▶ EXERCISE AIM:
Restate exactly, and only, the lines spanning from the one with "numbered as 0), or" to the end of the records below.

Collected data:
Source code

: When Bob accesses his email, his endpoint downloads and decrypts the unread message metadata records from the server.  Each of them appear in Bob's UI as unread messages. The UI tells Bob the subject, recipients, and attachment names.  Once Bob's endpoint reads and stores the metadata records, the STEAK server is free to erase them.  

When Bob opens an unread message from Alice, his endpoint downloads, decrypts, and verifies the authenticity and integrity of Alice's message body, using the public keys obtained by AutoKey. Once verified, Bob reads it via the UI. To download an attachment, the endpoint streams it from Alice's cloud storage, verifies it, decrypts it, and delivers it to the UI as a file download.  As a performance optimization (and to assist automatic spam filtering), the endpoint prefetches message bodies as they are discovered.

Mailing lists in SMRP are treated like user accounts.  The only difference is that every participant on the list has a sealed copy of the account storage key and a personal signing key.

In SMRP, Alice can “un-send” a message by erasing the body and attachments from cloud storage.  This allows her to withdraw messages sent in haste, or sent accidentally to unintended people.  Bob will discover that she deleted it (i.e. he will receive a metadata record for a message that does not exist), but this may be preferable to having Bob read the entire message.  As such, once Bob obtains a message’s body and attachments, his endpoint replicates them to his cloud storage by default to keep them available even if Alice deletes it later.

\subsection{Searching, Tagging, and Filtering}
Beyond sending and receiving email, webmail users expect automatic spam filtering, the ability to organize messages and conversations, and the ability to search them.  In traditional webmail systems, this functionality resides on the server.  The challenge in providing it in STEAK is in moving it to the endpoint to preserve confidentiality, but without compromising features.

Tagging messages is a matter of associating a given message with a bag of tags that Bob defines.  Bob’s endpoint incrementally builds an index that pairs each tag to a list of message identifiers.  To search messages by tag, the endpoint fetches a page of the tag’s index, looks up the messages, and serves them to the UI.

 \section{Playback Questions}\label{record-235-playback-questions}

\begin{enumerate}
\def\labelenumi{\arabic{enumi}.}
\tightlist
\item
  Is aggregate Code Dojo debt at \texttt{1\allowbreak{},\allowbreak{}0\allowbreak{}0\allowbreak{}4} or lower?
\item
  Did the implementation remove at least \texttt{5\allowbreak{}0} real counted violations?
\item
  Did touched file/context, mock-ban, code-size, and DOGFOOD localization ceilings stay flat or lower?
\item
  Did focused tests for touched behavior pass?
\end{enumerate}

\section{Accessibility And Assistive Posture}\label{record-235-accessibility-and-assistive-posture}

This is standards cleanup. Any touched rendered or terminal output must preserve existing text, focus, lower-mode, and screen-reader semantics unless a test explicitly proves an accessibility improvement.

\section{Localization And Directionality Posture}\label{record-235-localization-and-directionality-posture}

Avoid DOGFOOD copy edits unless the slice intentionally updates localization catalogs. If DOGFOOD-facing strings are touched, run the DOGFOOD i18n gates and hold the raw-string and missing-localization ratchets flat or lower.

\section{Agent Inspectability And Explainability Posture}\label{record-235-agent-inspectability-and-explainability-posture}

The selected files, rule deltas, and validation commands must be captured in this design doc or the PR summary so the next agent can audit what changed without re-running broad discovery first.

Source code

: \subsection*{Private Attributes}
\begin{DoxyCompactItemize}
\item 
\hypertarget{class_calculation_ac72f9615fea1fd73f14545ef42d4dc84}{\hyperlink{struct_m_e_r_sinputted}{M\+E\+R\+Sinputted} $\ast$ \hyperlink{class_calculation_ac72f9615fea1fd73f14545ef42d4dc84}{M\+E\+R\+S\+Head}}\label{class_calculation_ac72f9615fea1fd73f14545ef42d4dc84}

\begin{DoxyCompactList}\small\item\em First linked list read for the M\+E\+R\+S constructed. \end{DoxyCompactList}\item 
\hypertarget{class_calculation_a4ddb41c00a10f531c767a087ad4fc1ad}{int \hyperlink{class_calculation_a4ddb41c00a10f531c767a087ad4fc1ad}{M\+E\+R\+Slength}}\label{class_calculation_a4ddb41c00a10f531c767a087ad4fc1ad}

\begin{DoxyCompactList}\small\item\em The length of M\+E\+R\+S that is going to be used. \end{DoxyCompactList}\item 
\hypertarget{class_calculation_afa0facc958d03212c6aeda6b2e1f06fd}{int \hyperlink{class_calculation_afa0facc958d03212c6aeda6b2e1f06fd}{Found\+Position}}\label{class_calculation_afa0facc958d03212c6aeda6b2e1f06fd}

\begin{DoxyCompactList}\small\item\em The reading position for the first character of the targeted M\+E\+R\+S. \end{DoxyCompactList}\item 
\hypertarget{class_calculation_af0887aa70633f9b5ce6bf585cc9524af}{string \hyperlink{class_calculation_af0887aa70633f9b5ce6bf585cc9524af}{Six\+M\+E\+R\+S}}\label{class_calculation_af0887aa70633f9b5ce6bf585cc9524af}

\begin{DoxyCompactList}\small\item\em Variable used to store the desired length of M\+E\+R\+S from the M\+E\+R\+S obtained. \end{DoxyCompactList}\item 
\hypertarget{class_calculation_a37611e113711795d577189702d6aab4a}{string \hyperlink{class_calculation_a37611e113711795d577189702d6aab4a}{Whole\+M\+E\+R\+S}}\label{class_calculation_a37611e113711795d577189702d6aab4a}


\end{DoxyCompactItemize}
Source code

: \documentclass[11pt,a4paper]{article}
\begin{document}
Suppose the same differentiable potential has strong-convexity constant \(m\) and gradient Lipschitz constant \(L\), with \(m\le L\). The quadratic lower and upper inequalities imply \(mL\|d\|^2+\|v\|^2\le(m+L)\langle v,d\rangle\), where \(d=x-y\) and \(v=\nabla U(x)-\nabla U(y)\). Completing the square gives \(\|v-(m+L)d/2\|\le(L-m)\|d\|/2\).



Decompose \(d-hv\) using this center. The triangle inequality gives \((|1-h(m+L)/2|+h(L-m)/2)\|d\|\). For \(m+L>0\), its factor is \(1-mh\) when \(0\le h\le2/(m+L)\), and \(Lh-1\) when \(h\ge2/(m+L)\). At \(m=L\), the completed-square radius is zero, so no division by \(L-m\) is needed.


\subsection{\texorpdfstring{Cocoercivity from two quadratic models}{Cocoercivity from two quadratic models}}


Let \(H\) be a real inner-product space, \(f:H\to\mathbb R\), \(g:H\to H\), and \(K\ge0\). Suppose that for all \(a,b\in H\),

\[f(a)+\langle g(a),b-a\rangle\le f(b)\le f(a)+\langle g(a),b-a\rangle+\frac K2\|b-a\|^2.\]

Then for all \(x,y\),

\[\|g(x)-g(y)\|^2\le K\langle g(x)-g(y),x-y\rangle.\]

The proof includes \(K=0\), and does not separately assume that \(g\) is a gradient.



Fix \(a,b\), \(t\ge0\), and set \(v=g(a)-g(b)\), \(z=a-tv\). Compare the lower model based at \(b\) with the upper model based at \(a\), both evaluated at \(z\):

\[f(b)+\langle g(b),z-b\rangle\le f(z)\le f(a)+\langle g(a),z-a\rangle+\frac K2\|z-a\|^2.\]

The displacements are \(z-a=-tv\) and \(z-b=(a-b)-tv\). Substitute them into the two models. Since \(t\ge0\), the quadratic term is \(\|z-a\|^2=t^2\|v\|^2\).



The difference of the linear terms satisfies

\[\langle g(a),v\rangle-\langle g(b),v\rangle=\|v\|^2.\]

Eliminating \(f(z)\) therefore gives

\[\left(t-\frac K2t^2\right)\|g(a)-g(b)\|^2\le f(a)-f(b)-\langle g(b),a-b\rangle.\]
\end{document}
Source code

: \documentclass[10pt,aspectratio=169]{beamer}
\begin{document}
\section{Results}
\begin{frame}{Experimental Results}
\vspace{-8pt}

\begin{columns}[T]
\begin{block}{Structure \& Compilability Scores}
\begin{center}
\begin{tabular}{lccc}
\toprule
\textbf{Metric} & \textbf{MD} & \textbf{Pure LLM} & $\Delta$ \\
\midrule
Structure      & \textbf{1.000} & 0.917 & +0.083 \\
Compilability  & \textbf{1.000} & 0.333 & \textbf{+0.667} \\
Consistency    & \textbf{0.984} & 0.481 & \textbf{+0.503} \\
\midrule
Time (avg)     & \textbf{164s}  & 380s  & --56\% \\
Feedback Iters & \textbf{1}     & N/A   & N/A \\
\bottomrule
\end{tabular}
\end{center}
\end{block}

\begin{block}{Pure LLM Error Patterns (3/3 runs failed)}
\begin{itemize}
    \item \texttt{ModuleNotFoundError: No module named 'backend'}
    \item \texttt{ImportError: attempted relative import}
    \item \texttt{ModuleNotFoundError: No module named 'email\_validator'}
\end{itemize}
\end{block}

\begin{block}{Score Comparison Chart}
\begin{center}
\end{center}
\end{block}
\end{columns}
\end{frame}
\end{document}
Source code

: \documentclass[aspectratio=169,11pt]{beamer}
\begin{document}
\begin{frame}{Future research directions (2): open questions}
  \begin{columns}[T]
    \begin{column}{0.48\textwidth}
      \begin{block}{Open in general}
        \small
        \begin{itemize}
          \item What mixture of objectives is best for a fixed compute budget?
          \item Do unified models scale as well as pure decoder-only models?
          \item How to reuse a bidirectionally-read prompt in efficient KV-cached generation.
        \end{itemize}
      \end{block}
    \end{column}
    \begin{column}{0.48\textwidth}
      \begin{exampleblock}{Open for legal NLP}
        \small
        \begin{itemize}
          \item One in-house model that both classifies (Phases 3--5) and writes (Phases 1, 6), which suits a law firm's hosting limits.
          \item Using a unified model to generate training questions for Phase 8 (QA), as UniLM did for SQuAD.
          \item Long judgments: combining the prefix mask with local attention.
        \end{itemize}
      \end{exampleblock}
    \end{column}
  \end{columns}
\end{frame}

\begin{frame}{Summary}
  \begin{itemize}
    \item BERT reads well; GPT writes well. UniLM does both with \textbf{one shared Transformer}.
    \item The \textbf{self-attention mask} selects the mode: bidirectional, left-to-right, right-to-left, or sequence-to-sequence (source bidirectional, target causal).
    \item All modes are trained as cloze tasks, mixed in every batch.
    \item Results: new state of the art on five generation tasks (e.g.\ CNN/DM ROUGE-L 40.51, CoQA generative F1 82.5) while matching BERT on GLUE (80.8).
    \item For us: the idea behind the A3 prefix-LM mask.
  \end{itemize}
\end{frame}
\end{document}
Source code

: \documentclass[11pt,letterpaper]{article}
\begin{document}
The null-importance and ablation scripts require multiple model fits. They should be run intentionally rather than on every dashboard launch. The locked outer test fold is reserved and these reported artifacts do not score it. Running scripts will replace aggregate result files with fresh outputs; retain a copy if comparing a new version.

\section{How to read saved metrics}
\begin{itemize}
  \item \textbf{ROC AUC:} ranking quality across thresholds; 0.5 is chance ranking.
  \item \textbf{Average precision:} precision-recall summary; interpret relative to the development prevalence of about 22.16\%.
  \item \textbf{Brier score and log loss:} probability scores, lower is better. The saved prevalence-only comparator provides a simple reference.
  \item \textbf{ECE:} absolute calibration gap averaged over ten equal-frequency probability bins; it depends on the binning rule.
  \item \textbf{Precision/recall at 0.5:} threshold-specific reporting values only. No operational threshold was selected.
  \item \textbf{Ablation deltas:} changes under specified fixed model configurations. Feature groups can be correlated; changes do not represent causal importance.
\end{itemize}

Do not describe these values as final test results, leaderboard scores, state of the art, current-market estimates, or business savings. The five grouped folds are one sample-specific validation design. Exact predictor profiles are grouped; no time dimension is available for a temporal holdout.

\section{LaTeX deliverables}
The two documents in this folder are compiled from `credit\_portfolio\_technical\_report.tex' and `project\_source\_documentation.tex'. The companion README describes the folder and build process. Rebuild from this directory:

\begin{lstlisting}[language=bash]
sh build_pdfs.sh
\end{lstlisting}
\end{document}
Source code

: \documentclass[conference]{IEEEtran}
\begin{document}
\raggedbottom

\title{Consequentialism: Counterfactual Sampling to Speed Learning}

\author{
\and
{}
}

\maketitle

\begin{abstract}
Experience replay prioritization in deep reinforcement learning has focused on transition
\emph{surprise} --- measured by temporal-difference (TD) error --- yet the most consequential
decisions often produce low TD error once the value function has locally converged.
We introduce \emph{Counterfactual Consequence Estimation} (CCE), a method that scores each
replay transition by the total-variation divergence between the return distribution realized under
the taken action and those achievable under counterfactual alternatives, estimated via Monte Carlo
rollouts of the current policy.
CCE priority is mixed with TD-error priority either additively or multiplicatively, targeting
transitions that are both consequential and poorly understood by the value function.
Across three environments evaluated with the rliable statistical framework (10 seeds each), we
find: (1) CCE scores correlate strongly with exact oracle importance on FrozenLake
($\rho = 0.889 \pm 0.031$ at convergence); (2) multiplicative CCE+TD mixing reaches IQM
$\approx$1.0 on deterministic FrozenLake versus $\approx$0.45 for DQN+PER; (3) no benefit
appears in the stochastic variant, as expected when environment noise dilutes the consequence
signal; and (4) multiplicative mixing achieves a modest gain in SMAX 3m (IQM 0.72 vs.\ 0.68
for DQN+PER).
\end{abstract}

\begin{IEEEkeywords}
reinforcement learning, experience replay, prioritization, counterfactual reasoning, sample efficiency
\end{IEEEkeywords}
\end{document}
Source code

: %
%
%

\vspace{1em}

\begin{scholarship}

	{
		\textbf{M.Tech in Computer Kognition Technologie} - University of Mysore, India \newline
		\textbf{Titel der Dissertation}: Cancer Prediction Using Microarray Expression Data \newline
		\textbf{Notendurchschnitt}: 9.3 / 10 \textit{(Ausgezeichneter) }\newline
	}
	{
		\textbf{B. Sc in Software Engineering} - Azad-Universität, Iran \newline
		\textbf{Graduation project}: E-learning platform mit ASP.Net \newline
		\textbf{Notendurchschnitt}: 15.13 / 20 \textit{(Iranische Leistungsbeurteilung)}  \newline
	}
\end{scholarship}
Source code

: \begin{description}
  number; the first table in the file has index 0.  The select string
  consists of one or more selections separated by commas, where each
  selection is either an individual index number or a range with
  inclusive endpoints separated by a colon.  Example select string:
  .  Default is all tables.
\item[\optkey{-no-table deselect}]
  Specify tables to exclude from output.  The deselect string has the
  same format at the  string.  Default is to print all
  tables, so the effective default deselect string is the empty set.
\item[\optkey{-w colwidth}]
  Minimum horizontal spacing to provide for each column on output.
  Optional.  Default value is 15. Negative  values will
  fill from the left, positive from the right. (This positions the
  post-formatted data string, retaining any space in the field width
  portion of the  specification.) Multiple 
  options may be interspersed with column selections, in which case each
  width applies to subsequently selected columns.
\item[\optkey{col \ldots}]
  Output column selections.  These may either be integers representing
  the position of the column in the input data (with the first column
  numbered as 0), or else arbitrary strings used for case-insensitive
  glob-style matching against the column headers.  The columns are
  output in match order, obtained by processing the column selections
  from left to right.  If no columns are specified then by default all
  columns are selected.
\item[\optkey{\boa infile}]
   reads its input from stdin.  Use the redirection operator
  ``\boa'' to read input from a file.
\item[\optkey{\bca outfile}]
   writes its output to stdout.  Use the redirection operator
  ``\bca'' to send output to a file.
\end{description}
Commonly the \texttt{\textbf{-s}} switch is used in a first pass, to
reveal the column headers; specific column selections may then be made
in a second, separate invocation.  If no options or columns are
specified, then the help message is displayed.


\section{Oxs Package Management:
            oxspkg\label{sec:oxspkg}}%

▶ ANSWER BELOW:
  numbered as 0), or else arbitrary strings used for case-insensitive
  glob-style matching against the column headers.  The columns are
  output in match order, obtained by processing the column selections
  from left to right.  If no columns are specified then by default all
  columns are selected.
\item[\optkey{\boa infile}]
   reads its input from stdin.  Use the redirection operator
  ``\boa'' to read input from a file.
\item[\optkey{\bca outfile}]
   writes its output to stdout.  Use the redirection operator
  ``\bca'' to send output to a file.
\end{description}
Commonly the \texttt{\textbf{-s}} switch is used in a first pass, to
reveal the column headers; specific column selections may then be made
in a second, separate invocation.  If no options or columns are
specified, then the help message is displayed.


\section{Oxs Package Management:
            oxspkg\label{sec:oxspkg}}%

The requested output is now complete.